Marx’s critique of political economy missed something simple and fundamental in his conception of surplus value. Surplus value has another side to the coin, a yin to its yang:

Chaos

The second law of thermodynamics states that, in a closed system, the net level of organization can only decrease. That’s called entropy, disorder, chaos. A person can build a house, but once it is built, a tsunami can knock it down, or a wildfire can burn it to ashes, or if nothing at all happens to it, it will simply wear down — the beams will warp, the roof will leak, the foundation will crack — under the sheer pressure of time.

Every economic decision is a flip of the coin, heads you win, tails you lose. Humans are, as a species, loss averse. As Jordan Peterson put it, “You can only be so happy, but you can be dead.” For surplus value to be distributed equally among the laborers, so too would chaos be distributed equally among the laborers. And most laborers are more afraid of chaos than excited by surplus value. 

That is why we in the market economy, without even being able to describe what we are doing, buy and sell chaos. We have a chaos market. 

Chaos can come at any time and remove your home and its value from existence. You pay your insurance company to take that chaos off your shoulders.

Chaos can come in the form of a swarm of locusts or an innovative competitor in the corn market and remove a crop of corn and/ or its value from existence. Corn farmers sell unsown crops to futures traders to take that chaos off their shoulders.

Futures trading is just specialization of labor. Corn growers are experts in growing corn, but futures traders are experts in the fluctuations of the corn market.

And, of course, there is the stock market.
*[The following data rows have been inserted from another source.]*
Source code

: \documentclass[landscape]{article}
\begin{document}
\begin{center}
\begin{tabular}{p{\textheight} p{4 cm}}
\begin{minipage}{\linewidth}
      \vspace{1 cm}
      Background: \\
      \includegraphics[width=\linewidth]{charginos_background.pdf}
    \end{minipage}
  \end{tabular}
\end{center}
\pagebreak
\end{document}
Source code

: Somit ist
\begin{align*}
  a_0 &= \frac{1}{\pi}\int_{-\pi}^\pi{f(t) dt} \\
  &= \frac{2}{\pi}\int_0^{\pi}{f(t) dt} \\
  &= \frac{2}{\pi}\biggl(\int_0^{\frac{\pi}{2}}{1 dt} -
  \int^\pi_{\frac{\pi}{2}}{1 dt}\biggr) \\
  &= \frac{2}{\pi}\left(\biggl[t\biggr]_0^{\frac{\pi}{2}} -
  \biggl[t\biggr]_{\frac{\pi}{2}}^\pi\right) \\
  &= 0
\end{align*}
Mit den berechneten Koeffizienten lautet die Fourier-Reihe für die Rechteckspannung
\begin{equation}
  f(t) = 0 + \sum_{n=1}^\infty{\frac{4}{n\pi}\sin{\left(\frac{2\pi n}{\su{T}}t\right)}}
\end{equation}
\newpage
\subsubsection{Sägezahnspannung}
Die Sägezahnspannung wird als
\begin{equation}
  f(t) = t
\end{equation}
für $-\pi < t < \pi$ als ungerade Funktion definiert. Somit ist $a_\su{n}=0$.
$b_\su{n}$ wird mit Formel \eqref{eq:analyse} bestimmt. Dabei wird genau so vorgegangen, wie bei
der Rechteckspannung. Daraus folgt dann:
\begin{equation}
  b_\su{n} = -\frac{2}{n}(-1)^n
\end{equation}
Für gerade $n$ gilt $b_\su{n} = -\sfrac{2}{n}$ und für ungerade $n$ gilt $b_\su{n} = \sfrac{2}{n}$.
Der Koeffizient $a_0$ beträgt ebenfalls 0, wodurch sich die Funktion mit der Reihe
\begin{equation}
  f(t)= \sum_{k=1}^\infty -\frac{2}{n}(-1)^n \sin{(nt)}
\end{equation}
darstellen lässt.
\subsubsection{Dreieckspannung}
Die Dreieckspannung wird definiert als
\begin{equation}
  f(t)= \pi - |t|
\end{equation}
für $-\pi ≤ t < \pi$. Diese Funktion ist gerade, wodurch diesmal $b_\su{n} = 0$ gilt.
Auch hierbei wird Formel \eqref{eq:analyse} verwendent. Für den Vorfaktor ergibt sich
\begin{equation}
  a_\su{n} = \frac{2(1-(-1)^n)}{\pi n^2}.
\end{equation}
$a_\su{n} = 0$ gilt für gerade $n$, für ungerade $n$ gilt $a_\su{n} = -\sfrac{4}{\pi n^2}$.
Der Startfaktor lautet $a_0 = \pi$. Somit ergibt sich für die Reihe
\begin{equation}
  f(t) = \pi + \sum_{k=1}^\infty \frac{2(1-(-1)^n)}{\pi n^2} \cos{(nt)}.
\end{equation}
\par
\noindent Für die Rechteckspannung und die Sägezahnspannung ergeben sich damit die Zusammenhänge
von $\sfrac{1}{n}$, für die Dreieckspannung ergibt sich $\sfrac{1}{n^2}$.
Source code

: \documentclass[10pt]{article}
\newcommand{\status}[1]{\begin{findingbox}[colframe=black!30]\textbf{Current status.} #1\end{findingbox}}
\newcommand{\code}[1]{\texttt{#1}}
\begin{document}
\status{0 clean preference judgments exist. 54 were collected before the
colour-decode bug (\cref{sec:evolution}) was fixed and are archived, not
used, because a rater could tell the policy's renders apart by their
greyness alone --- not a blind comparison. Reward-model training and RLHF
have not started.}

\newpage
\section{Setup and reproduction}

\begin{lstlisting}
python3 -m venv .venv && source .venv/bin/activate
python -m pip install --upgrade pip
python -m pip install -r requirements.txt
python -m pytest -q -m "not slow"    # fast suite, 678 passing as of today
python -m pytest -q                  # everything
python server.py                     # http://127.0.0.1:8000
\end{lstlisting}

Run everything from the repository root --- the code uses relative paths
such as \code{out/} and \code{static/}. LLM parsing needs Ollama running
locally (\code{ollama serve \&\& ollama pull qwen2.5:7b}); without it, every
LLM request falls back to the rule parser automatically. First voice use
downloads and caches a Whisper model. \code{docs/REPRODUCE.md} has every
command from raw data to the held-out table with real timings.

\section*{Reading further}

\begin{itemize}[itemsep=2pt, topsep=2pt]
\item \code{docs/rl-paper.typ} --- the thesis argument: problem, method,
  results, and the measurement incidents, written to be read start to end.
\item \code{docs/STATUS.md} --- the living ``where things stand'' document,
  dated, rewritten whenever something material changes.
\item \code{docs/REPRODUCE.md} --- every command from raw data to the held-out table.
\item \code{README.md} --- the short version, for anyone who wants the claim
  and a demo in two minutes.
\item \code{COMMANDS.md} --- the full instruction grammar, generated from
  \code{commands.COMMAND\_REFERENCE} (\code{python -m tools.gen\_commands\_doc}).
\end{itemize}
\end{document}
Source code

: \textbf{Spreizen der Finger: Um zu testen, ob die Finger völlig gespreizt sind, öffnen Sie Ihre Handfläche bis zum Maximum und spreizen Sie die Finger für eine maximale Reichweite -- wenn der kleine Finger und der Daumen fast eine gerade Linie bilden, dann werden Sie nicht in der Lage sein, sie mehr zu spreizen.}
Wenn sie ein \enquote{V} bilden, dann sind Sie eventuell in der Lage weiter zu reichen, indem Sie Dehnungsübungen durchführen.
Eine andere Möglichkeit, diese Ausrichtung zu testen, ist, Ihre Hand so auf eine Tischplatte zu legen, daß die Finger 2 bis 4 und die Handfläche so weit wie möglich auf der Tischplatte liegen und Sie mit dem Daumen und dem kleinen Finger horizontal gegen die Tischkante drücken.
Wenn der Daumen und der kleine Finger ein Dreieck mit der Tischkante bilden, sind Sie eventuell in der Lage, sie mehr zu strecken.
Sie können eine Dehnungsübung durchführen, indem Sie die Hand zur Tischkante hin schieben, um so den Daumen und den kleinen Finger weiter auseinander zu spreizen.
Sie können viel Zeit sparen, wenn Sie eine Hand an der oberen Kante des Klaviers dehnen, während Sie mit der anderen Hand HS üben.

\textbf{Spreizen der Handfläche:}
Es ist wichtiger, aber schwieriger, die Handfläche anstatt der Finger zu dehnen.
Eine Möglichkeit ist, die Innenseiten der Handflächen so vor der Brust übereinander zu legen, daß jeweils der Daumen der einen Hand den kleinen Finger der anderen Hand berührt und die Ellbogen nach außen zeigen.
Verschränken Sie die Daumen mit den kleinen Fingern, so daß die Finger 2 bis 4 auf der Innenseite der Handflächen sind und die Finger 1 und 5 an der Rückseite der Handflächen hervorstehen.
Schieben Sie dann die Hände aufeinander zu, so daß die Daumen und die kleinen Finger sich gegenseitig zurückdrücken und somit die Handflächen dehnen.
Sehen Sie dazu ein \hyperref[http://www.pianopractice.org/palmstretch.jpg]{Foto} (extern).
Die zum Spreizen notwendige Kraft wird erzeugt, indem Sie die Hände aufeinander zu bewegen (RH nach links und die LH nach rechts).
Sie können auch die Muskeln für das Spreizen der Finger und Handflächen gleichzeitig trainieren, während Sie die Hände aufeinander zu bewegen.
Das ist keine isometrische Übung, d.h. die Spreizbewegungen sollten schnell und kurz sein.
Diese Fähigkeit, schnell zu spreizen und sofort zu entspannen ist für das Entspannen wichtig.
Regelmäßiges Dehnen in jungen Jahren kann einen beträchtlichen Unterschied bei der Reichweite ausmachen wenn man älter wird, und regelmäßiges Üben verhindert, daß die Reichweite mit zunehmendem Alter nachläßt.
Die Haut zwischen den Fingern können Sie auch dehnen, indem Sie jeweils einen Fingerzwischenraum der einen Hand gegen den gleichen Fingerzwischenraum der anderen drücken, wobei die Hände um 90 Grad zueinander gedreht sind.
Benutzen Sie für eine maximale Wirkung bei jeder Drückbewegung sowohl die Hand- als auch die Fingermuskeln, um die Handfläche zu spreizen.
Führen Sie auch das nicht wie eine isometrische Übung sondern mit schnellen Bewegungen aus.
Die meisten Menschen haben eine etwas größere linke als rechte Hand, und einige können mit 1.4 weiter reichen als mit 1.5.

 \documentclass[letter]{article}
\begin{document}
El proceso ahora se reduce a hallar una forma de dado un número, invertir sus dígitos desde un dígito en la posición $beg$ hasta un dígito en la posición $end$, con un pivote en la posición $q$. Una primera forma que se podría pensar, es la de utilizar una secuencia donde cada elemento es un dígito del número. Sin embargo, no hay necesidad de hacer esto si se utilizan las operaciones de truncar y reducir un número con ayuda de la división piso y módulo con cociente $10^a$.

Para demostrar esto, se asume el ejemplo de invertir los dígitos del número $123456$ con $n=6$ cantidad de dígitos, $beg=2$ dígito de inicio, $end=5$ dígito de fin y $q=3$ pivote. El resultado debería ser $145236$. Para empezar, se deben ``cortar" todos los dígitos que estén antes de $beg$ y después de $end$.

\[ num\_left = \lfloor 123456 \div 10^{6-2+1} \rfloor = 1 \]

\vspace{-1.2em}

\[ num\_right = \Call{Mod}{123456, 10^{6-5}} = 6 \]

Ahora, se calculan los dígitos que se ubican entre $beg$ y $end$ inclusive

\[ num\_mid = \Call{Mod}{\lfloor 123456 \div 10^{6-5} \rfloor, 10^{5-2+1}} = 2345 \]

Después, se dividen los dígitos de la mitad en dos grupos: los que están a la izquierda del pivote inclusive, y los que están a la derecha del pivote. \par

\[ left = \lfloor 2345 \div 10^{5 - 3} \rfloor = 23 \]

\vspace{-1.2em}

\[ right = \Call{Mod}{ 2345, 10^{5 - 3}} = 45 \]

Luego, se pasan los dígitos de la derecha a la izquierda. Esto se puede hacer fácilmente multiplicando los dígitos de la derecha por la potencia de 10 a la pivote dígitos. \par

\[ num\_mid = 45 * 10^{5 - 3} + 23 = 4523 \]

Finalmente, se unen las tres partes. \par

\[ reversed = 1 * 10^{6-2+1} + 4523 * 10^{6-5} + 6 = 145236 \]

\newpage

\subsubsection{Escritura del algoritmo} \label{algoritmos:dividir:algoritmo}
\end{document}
All the chaos in the world is boiled down to which companies will succeed and which will fail and at what time. And every single adult human in the WEIRD world is allowed to buy that chaos. Even so, a full 45% of Americans have bought none. 

Outside of our chaos market, in every other industry, the price of chaos is surplus value. Whoever owns the chaos gets the surplus value.

While a pile of wood and graphite and rubber isn’t a pencil until a laborer comes along and assembles them, the laborer cashes the same check if pencils go up in value or down in value. The capitalist owns the chaos, so the capitalist’s check goes up or down with the value of pencils.

Walmart introduced a program of paying part of even the most lowly associate’s wages in company stock. Some early Walmart cashiers retired as millionaires. Enron did the same thing. Some of their employees retired penniless. Chaos and surplus are inextricable. That is what Marx failed to recognize.

Markets are capable of grasping the complex realities of the world implicitly even if not a single person operating in the market can articulate them explicitly. That is why markets outperform central planning over the medium and long term every time without exception.

But at the end of the day, the foundational idea of the LTV according to Marx is not that value is directly proportional to the labor used in production but that, without labor, nothing is worth anything. A tree has the potential to become food or shelter, but until humans come along and do labor to the tree, it is completely useless to all humans. And that is an important truth. In a time when everything is becoming increasingly automated, it’s important to remember that nothing can be worth anything unless a human does something to it.

Having said all that, the Labour Theory of Value has long since been replaced with the Subjective Theory of Value which sidesteps all the complex economic scales and measures and simply states that a thing is worth whatever someone is willing to pay for it. Because that is the only rule that always applies in every single economic exchange that has ever taken place.